(Dataset entries)
┏━━
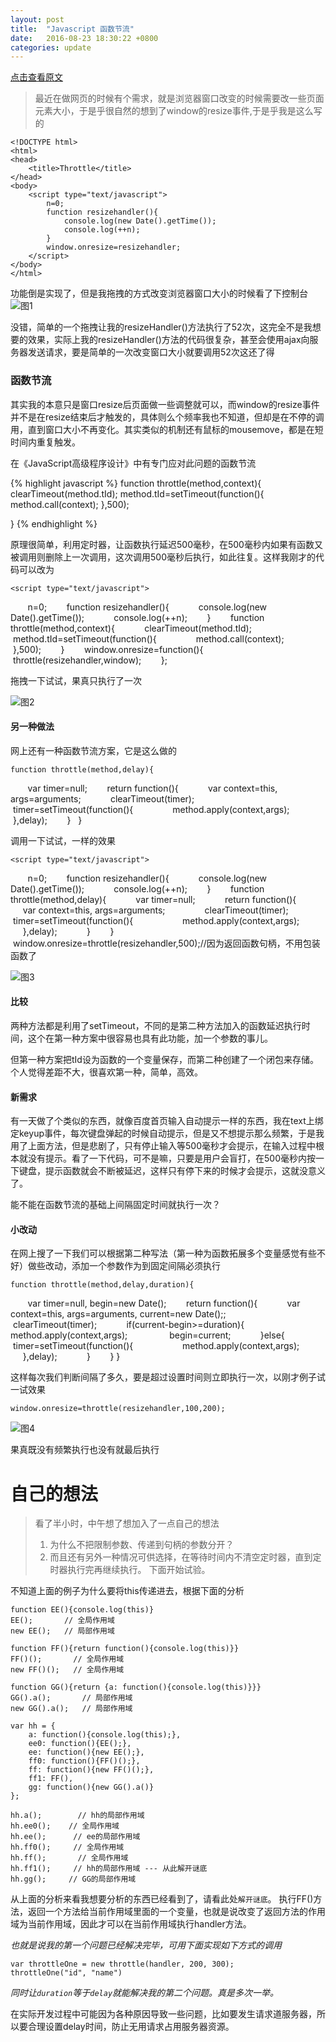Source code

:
 ```yaml
---
layout: post
title:  "Javascript 函数节流"
date:   2016-08-23 18:30:22 +0800
categories: update
---
```


<script src="src.js"></script>

[点击查看原文](http://www.cnblogs.com/dolphinX/p/3403821.html)

>最近在做网页的时候有个需求，就是浏览器窗口改变的时候需要改一些页面元素大小，于是乎很自然的想到了window的resize事件,于是乎我是这么写的

```
<!DOCTYPE html>
<html>
<head>
    <title>Throttle</title>
</head>
<body>
    <script type="text/javascript">
        n=0;
        function resizehandler(){
            console.log(new Date().getTime());
            console.log(++n);
        }
        window.onresize=resizehandler;
    </script>
</body>
</html>
```

功能倒是实现了，但是我拖拽的方式改变浏览器窗口大小的时候看了下控制台
![图1](http://upload-images.jianshu.io/upload_images/2530160-36b45f1916c8e9f3.png?imageMogr2/auto-orient/strip%7CimageView2/2/w/1240)

没错，简单的一个拖拽让我的resizeHandler()方法执行了52次，这完全不是我想要的效果，实际上我的resizeHandler()方法的代码很复杂，甚至会使用ajax向服务器发送请求，要是简单的一次改变窗口大小就要调用52次这还了得

### 函数节流

其实我的本意只是窗口resize后页面做一些调整就可以，而window的resize事件并不是在resize结束后才触发的，具体则么个频率我也不知道，但却是在不停的调用，直到窗口大小不再变化。其实类似的机制还有鼠标的mousemove，都是在短时间内重复触发。

在《JavaScript高级程序设计》中有专门应对此问题的函数节流

{% highlight javascript %}
function throttle(method,context){
    clearTimeout(method.tId);
    method.tId=setTimeout(function(){
        method.call(context);
    },500);

}
{% endhighlight %}

原理很简单，利用定时器，让函数执行延迟500毫秒，在500毫秒内如果有函数又被调用则删除上一次调用，这次调用500毫秒后执行，如此往复。这样我刚才的代码可以改为



    <script type="text/javascript">
        n=0;
        function resizehandler(){
            console.log(new Date().getTime());
            console.log(++n);
        }
        function throttle(method,context){
            clearTimeout(method.tId);
            method.tId=setTimeout(function(){
                method.call(context);
            },500);
        }
        window.onresize=function(){
            throttle(resizehandler,window);
        };
    </script>

拖拽一下试试，果真只执行了一次

![图2](http://upload-images.jianshu.io/upload_images/2530160-9fc72cccec37f948.png?imageMogr2/auto-orient/strip%7CimageView2/2/w/1240)

#### 另一种做法 

网上还有一种函数节流方案，它是这么做的


    function throttle(method,delay){
        var timer=null;
        return function(){
            var context=this, args=arguments;
            clearTimeout(timer);
            timer=setTimeout(function(){
                method.apply(context,args);
            },delay);
        }
    }


调用一下试试，一样的效果


    <script type="text/javascript">
        n=0;
        function resizehandler(){
            console.log(new Date().getTime());
            console.log(++n);
        }
        function throttle(method,delay){
            var timer=null;
            return function(){
                var context=this, args=arguments;
                clearTimeout(timer);
                timer=setTimeout(function(){
                    method.apply(context,args);
                },delay);
            }
        }
        window.onresize=throttle(resizehandler,500);//因为返回函数句柄，不用包装函数了
    </script>


![图3](http://upload-images.jianshu.io/upload_images/2530160-fad95919ca2489d9.png?imageMogr2/auto-orient/strip%7CimageView2/2/w/1240)

#### 比较 
两种方法都是利用了setTimeout，不同的是第二种方法加入的函数延迟执行时间，这个在第一种方案中很容易也具有此功能，加一个参数的事儿。

但第一种方案把tId设为函数的一个变量保存，而第二种创建了一个闭包来存储。个人觉得差距不大，很喜欢第一种，简单，高效。

#### 新需求 
有一天做了个类似的东西，就像百度首页输入自动提示一样的东西，我在text上绑定keyup事件，每次键盘弹起的时候自动提示，但是又不想提示那么频繁，于是我用了上面方法，但是悲剧了，只有停止输入等500毫秒才会提示，在输入过程中根本就没有提示。看了一下代码，可不是嘛，只要是用户会盲打，在500毫秒内按一下键盘，提示函数就会不断被延迟，这样只有停下来的时候才会提示，这就没意义了。

能不能在函数节流的基础上间隔固定时间就执行一次？

#### 小改动 
在网上搜了一下我们可以根据第二种写法（第一种为函数拓展多个变量感觉有些不好）做些改动，添加一个参数作为到固定间隔必须执行



    function throttle(method,delay,duration){
        var timer=null, begin=new Date();
        return function(){
            var context=this, args=arguments, current=new Date();;
            clearTimeout(timer);
            if(current-begin>=duration){
                 method.apply(context,args);
                 begin=current;
            }else{
                timer=setTimeout(function(){
                    method.apply(context,args);
                },delay);
            }
        }
    }



这样每次我们判断间隔了多久，要是超过设置时间则立即执行一次，以刚才例子试一试效果


    window.onresize=throttle(resizehandler,100,200);



![图4](http://upload-images.jianshu.io/upload_images/2530160-66e55fc1264a808e.png?imageMogr2/auto-orient/strip%7CimageView2/2/w/1240)

果真既没有频繁执行也没有就最后执行


# 自己的想法
> 看了半小时，中午想了想加入了一点自己的想法
> 1.  为什么不把限制参数、传递到句柄的参数分开？
> 2.  而且还有另外一种情况可供选择，在等待时间内不清空定时器，直到定时器执行完再继续执行。
 下面开始试验。

不知道上面的例子为什么要将this传递进去，根据下面的分析


    function EE(){console.log(this)}
    EE();       // 全局作用域
    new EE();   // 局部作用域

    function FF(){return function(){console.log(this)}}
    FF()();       // 全局作用域
    new FF()();   // 全局作用域

    function GG(){return {a: function(){console.log(this)}}}
    GG().a();       // 局部作用域
    new GG().a();   // 局部作用域

    var hh = {
        a: function(){console.log(this);},
        ee0: function(){EE();},
        ee: function(){new EE();},
        ff0: function(){FF()();},
        ff: function(){new FF()();},
        ff1: FF(),
        gg: function(){new GG().a()}
    };

    hh.a();        // hh的局部作用域
    hh.ee0();    // 全局作用域
    hh.ee();      // ee的局部作用域
    hh.ff0();     // 全局作用域
    hh.ff();       // 全局作用域
    hh.ff1();     // hh的局部作用域 --- 从此解开谜底
    hh.gg();     // GG的局部作用域


从上面的分析来看我想要分析的东西已经看到了，请看此处`解开谜底`。
执行FF()方法，返回一个方法给当前作用域里面的一个变量，也就是说改变了返回方法的作用域为当前作用域，因此才可以在当前作用域执行handler方法。

*也就是说我的第一个问题已经解决完毕，可用下面实现如下方式的调用*


    var throttleOne = new throttle(handler, 200, 300);
    throttleOne("id", "name")


*同时让`duration`等于`delay`就能解决我的第二个问题。真是多次一举。*


在实际开发过程中可能因为各种原因导致一些问题，比如要发生请求道服务器，所以要合理设置delay时间，防止无用请求占用服务器资源。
┗━━
The problem: Each line of the entries where the string "upload" occurs should be shown.

Reply:
![图1](http://upload-images.jianshu.io/upload_images/2530160-36b45f1916c8e9f3.png?imageMogr2/auto-orient/strip%7CimageView2/2/w/1240)
![图2](http://upload-images.jianshu.io/upload_images/2530160-9fc72cccec37f948.png?imageMogr2/auto-orient/strip%7CimageView2/2/w/1240)
![图3](http://upload-images.jianshu.io/upload_images/2530160-fad95919ca2489d9.png?imageMogr2/auto-orient/strip%7CimageView2/2/w/1240)
![图4](http://upload-images.jianshu.io/upload_images/2530160-66e55fc1264a808e.png?imageMogr2/auto-orient/strip%7CimageView2/2/w/1240)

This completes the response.